Sebelum mengalami gangguan jiwa, Kirno diketahui sempat menjalani kehidupan normal. Namun kondisi tersebut berubah setelah ia mendalami ilmu kanuragan atau ilmu Jawa. Keluarga menilai, ilmu yang dipelajari Kirno melebihi kesiapan usia dan kondisi batinnya.
“Sakit jiwa kan dulu cari ilmu Jawa. Umurnya waktu itu belum cukup, jadi ilmu yang masuk termasuk tingkat tinggi. Akhirnya kondisi kebatinannya belum kuat,” ujar Sarti, adik kandung Kirno.
Selama dipasung, Kirno ditempatkan di dalam kurungan besi berukuran kurang dari satu meter. Kondisi tersebut membuat keadaannya sangat memprihatinkan. Pihak keluarga mengaku pemasungan dilakukan sebagai upaya mencegah Kirno membahayakan keselamatan anggota keluarga lainnya.
Proses evakuasi Kirno berlangsung dramatis.

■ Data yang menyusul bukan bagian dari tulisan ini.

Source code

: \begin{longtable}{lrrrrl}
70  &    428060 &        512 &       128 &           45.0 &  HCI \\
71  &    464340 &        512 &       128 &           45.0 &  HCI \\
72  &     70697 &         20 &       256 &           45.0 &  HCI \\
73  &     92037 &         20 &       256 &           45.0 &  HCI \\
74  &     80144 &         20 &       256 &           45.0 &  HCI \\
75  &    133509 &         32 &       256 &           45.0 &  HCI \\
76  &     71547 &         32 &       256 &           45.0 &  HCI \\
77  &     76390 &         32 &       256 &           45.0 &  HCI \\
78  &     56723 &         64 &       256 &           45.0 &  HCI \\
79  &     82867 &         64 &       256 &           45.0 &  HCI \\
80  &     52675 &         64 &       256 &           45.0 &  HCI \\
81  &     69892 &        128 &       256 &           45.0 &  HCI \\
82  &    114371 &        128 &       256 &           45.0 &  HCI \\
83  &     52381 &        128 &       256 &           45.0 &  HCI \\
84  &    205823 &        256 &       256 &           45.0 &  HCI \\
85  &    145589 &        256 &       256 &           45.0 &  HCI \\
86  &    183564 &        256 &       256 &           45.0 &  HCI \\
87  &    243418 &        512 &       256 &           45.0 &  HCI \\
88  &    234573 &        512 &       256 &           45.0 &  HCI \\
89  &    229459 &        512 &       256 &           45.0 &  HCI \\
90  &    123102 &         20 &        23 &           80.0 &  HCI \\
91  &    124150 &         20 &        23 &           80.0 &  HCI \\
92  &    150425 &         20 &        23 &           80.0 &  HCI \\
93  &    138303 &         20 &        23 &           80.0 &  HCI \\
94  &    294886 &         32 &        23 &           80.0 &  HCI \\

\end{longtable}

Keluarga sempat menolak penjemputan karena khawatir Kirno akan mengamuk jika dilepaskan dari kurungan. Namun setelah dilakukan pendekatan dan negosiasi, keluarga akhirnya mengizinkan petugas melakukan evakuasi.
Evakuasi dipimpin oleh Kanit Binpolmas Ipda Purnomo bersama lintas instansi yang melibatkan kepolisian, Dinas Kesehatan, pemerintah desa, dan unsur TNI. Dalam proses tersebut, petugas harus membuka kandang besi menggunakan gerinda dan linggis lantaran kunci gembok kandang telah hilang.

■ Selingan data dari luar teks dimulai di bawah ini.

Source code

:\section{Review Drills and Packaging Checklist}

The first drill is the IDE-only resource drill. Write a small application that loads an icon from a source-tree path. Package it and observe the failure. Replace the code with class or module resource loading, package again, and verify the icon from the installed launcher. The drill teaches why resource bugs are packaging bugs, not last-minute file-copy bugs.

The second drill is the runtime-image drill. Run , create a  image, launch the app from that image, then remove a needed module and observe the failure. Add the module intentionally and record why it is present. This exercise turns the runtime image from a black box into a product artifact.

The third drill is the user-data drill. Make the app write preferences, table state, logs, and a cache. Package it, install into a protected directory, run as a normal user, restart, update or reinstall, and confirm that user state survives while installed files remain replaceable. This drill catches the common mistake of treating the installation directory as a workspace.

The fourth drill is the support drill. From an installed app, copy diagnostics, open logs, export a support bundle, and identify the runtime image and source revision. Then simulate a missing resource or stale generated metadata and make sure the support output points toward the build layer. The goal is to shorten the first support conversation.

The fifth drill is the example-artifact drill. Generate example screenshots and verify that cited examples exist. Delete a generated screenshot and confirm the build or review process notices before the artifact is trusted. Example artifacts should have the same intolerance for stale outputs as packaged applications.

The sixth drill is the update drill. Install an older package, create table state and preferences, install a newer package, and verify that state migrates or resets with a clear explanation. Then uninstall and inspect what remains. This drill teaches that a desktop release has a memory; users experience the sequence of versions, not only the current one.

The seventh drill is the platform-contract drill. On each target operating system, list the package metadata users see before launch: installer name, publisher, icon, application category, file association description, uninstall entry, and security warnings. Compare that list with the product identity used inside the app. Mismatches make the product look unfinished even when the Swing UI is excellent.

“Awalnya keluarga tidak memperbolehkan kami menjemput Pak Kirno karena takut nanti mengamuk. Setelah kami lakukan negosiasi dan pendekatan secara persuasif, akhirnya diperbolehkan,” kata Purnomo.

Purnomo menambahkan, pemasungan Kirno juga dipengaruhi pemahaman keluarga yang menganggap Kirno memiliki kekebalan tertentu.

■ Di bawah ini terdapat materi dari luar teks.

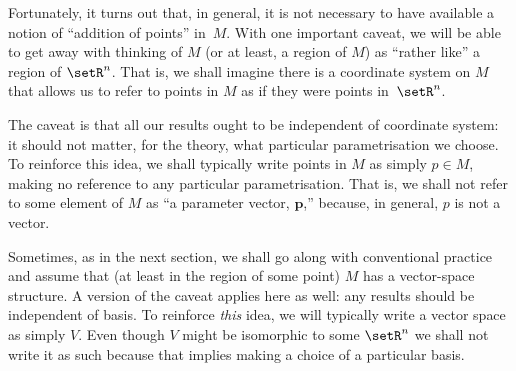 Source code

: \documentclass[10pt, a4paper]{article}
\begin{document}
Fortunately, it turns out that, in general, it is not necessary to
have available a notion of ``addition of points'' in~$M$. With one
important caveat, we will be able to get away with thinking of $M$ (or
at least, a region of $M$) as ``rather like'' a region of
$\setR^n$. That is, we shall imagine there is a coordinate system on
$M$ that allows us to refer to points in $M$ as if they were points
in~$\setR^n$.

The caveat is that all our results ought to be independent of
coordinate system: it should not matter, for the theory, what
particular parametrisation we choose. To reinforce this idea, we shall
typically write points in $M$ as simply $p\in M$, making no reference to
any particular parametrisation. That is, we shall not refer to some
element of $M$ as ``a parameter vector, $\mathbold{p}$,'' because, in
general, $p$ is not a vector.

Sometimes, as in the next section, we shall go along with conventional
practice and assume that (at least in the region of some point) $M$
has a vector-space structure. A version of the caveat applies here as
well: any results should be independent of basis. To reinforce
\emph{this} idea, we will typically write a vector space as simply
$V$. Even though $V$ might be isomorphic to some $\setR^n$ we shall
not write it as such because that implies making a choice of a
particular basis.

\end{document}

“Mungkin karena keterbatasan pengetahuan. Pak Kirno dianggap kebal dan tidak boleh menyentuh tanah. Karena itu selama dipasung, beliau tidak diperkenankan menginjak tanah,” jelasnya.
Dalam kesempatan tersebut, Purnomo juga menyampaikan apresiasi kepada seluruh pihak yang terlibat dalam proses evakuasi.
“Saya mengucapkan terima kasih kepada semua yang hadir dan terlibat, mulai dari Polres, Dinas Kesehatan, Pemerintah Desa, hingga Koramil,” ujarnya. Kasus ini kembali menjadi sorotan publik dan menunjukkan praktik pemasungan terhadap ODGJ masih terjadi di tengah masyarakat, sekaligus menegaskan pentingnya penanganan yang lebih manusiawi dan berkelanjutan bagi penyandang gangguan jiwa.(ega).